On maven core we have RAT well automated. For core releases I know I check
that the RAT config has not changed since previous release or check the
delta. Since we turned it on, we have found it quite useful... But then we
use CI to ensure that everything is awesome (everything is cool when you're
part of the team) after each commit and core is mostly a smaller number if

I was not suggesting that using RAT removes the necessity to keep on top of
the commits going into the code base... I am suggesting that if the PMC as
a whole is on top of the commits, then when release time comes around RAT
is sufficient to act as a check of those requirements.

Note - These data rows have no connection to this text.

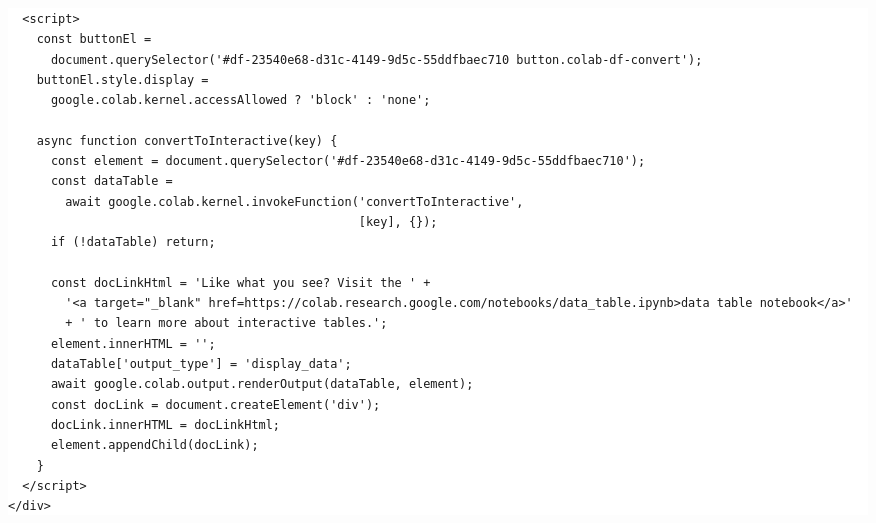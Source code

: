   <style>
    .colab-df-container {
      display:flex;
      flex-wrap:wrap;
      gap: 12px;
    }

    .colab-df-convert {
      background-color: #E8F0FE;
      border: none;
      border-radius: 50%;
      cursor: pointer;
      display: none;
      fill: #1967D2;
      height: 32px;
      padding: 0 0 0 0;
      width: 32px;
    }

    .colab-df-convert:hover {
      background-color: #E2EBFA;
      box-shadow: 0px 1px 2px rgba(60, 64, 67, 0.3), 0px 1px 3px 1px rgba(60, 64, 67, 0.15);
      fill: #174EA6;
    }

    [theme=dark] .colab-df-convert {
      background-color: #3B4455;
      fill: #D2E3FC;
    }

    [theme=dark] .colab-df-convert:hover {
      background-color: #434B5C;
      box-shadow: 0px 1px 3px 1px rgba(0, 0, 0, 0.15);
      filter: drop-shadow(0px 1px 2px rgba(0, 0, 0, 0.3));
      fill: #FFFFFF;
    }
  </style>

      <script>
        const buttonEl =
          document.querySelector('#df-23540e68-d31c-4149-9d5c-55ddfbaec710 button.colab-df-convert');
        buttonEl.style.display =
          google.colab.kernel.accessAllowed ? 'block' : 'none';

        async function convertToInteractive(key) {
          const element = document.querySelector('#df-23540e68-d31c-4149-9d5c-55ddfbaec710');
          const dataTable =
            await google.colab.kernel.invokeFunction('convertToInteractive',
                                                     [key], {});
          if (!dataTable) return;

          const docLinkHtml = 'Like what you see? Visit the ' +
            '<a target="_blank" href=https://colab.research.google.com/notebooks/data_table.ipynb>data table notebook</a>'
            + ' to learn more about interactive tables.';
          element.innerHTML = '';
          dataTable['output_type'] = 'display_data';
          await google.colab.output.renderOutput(dataTable, element);
          const docLink = document.createElement('div');
          docLink.innerHTML = docLinkHtml;
          element.appendChild(docLink);
        }
      </script>
    </div>
  </div>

The tricky part - for me - is the provenance of code stuff... Not that
others get that right either...

Case in point is Eclipse which does a whole rigmarole dance over having
legal people review the changes... When every commiters CLA is an
unverified signature and could thus be forged... Quite possible for
somebody to commit to Eclipse code that they do not have the IP rights to
grant to Eclipse *and* the whole song and dance simply gives the illusion
of protection against that eventuality.

We have a similar problem, but no official song and dance... Nor do we have
(or, to my mind, want) a team of legal people to spend buckets of time
holding up a release for legal review.

It all boils down to the commits and whether the people making those
commits have the required IP rights for the code they are committing.

We trust our committers to do the right thing... Committers that we only
know via an email address... We may not even know their real name or
identity... But short of demanding a physical chain of trusted identity -
which would make it even harder to grow our communities - there is not much
we can do... We just have to trust they are doing things right...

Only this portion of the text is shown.